I use a reloading scale to measure magnet strength. Works pretty good I think. 

GREAT IDEA!!!!!

Scale for 2 things weight & magnetic strength,
hmmm put some steel on scale and use magnet to remove weight/force
& watch /record reading on scale?


----------



## neorules (Oct 20, 2006)

There was a thread about this a couple of years ago. Do a search and it should come up.


----------



## eastside johnny (May 13, 2008)

If I remember right (?) I think that the mentioned thread was started by Roger Corrie. Maybe that'll help the search?


----------



## tabcomary (Jun 2, 2010)

*Magnetic Downforce*

Here is a good article:
http://www.slotcarillustrated.com/index.php?categoryid=40&p2_articleid=166


----------



## ParkRNDL (Mar 20, 2002)

Actually, I was using the scale to measure strength of individual magnets. Here's what I got:










You're supposed to take the clear plastic cover off and turn it upside down on the scale's platform to use as a tray. Instead, I leave the cover on. You can see where I drilled two little holes in it over the Power and Mode buttons. This way I can control it with a toothpick without taking the cover off. You can also see the two scratched spots in the plastic over the center of the metal platform. This is where the ends of pancake magnets sit, as you'll see in a minute.

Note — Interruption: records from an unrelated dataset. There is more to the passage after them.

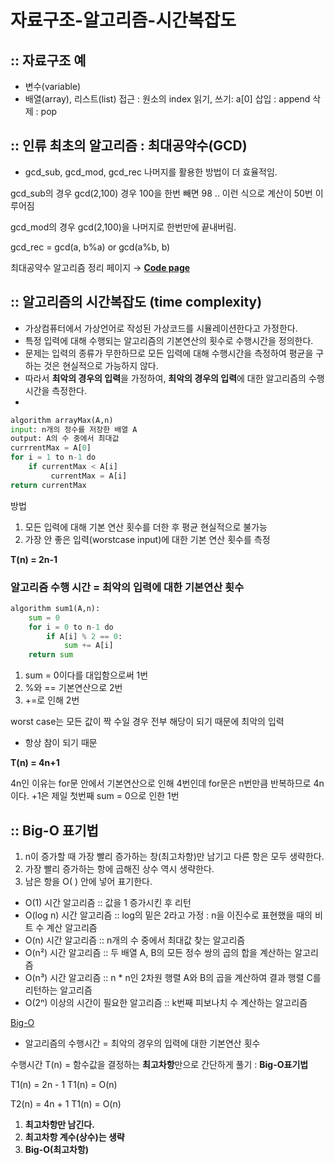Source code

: # 자료구조-알고리즘-시간복잡도

## :: 자료구조 예

- 변수(variable)
- 배열(array), 리스트(list) 
접근 : 원소의 index
읽기, 쓰기: a[0]
삽입 : append
삭제 : pop

## :: 인류 최초의 알고리즘 : 최대공약수(GCD)

- gcd_sub, gcd_mod, gcd_rec
나머지를 활용한 방법이 더 효율적임.

gcd_sub의 경우
gcd(2,100) 경우 100을 한번 빼면 98 .. 이런 식으로 계산이 50번 이루어짐

gcd_mod의 경우
gcd(2,100)을 나머지로 한번만에 끝내버림.

gcd_rec = gcd(a, b%a) or gcd(a%b, b)

최대공약수 알고리즘 정리 페이지 → [**Code page**](https://norating.tistory.com/45)

## :: 알고리즘의 시간복잡도 (time complexity)

- 가상컴퓨터에서 가상언어로 작성된 가상코드를 시뮬레이션한다고 가정한다.
- 특정 입력에 대해 수행되는 알고리즘의 기본연산의 횟수로 수행시간을 정의한다.
- 문제는 입력의 종류가 무한하므로 모든 입력에 대해 수행시간을 측정하여 평균을 구하는 것은 현실적으로 가능하지 않다.
- 따라서 **최악의 경우의 입력**을 가정하여, **최악의 경우의 입력**에 대한 알고리즘의 수행시간을 측정한다.
- 

```python
algorithm arrayMax(A,n)
input: n개의 정수를 저장한 배열 A
output: A의 수 중에서 최대값
currrentMax = A[0]
for i = 1 to n-1 do
    if currentMax < A[i]
         currentMax = A[i]
return currentMax
```

방법

1. 모든 입력에 대해 기본 연산 횟수를 더한 후 평균
현실적으로 불가능
2. 가장 안 좋은 입력(worstcase input)에 대한 기본 연산 횟수를 측정

**T(n) = 2n-1**

### **알고리즘 수행 시간 = 최악의 입력에 대한 기본연산 횟수**

```python
algorithm sum1(A,n):
	sum = 0
	for i = 0 to n-1 do
		if A[i] % 2 == 0:
			sum += A[i]
	return sum
```

1. sum = 0이다를 대입함으로써 1번
2. %와 == 기본연산으로 2번
3. +=로 인해 2번

worst case는 모든 값이 짝 수일 경우 전부 해당이 되기 때문에 최악의 입력

- 항상 참이 되기 때문

**T(n) = 4n+1**

4n인 이유는 for문 안에서 기본연산으로 인해 4번인데 for문은 n번만큼 반복하므로 4n이다. +1은 제일 첫번째 sum = 0으로 인한 1번

## :: Big-O 표기법

1. n이 증가할 때 가장 빨리 증가하는 창(최고차항)만 남기고 다른 항은 모두 생략한다.
2. 가장 빨리 증가하는 항에 곱해진 상수 역시 생략한다.
3. 남은 항을 O( ) 안에 넣어 표기한다.

- O(1) 시간 알고리즘 :: 값을 1 증가시킨 후 리턴
- O(log n) 시간 알고리즘 :: log의 밑은 2라고 가정 : n을 이진수로 표현했을 때의 비트 수 계산 알고리즘
- O(n) 시간 알고리즘 :: n개의 수 중에서 최대값 찾는 알고리즘
- O(n²) 시간 알고리즘 :: 두 배열 A, B의 모든 정수 쌍의 곱의 합을 계산하는 알고리즘
- O(n³) 시간 알고리즘 :: n * n인 2차원 행렬 A와 B의 곱을 계산하여 결과 행렬 C를 리턴하는 알고리즘
- O(2ⁿ) 이상의 시간이 필요한 알고리즘 :: k번째 피보나치 수 계산하는 알고리즘

[Big-O](https://www.notion.so/4f1a5ebecb8644e2b33a587cdabb2a24)

- 알고리즘의 수행시간 = 최악의 경우의 입력에 대한 기본연산 횟수

수행시간 T(n) = 함수값을 결정하는 **최고차항**만으로 간단하게 풀기 : **Big-O표기법**

T1(n) = 2n - 1      T1(n) = O(n)

T2(n) = 4n + 1     T1(n) = O(n)

1. **최고차항만 남긴다.**
2. **최고차항 계수(상수)는 생략**
3. **Big-O(최고차항)**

Once the scale is turned on and zeroed, I use a toothpick to set the mode to "GN", which I guess is grains. Then I place a magnet on the plastic over the center of the steel platform. The magnetic force pulls the platform UP and gives a negative reading. The stronger the magnet, the higher the negative reading. This is a stock black Tjet magnet.










This is a white painted magnet... was it Tuff Ones or A/FX that had red and white magnets?










And this is a yellow dimpled Super II magnet.










It's obviously useless to compare the numbers with magnets measured any other way, but it's consistent unto itself, so when I put together a chassis, I just dig thru the parts box and test front and rear magnets till I get a pair that pulls close to the same number. Seems to work pretty good.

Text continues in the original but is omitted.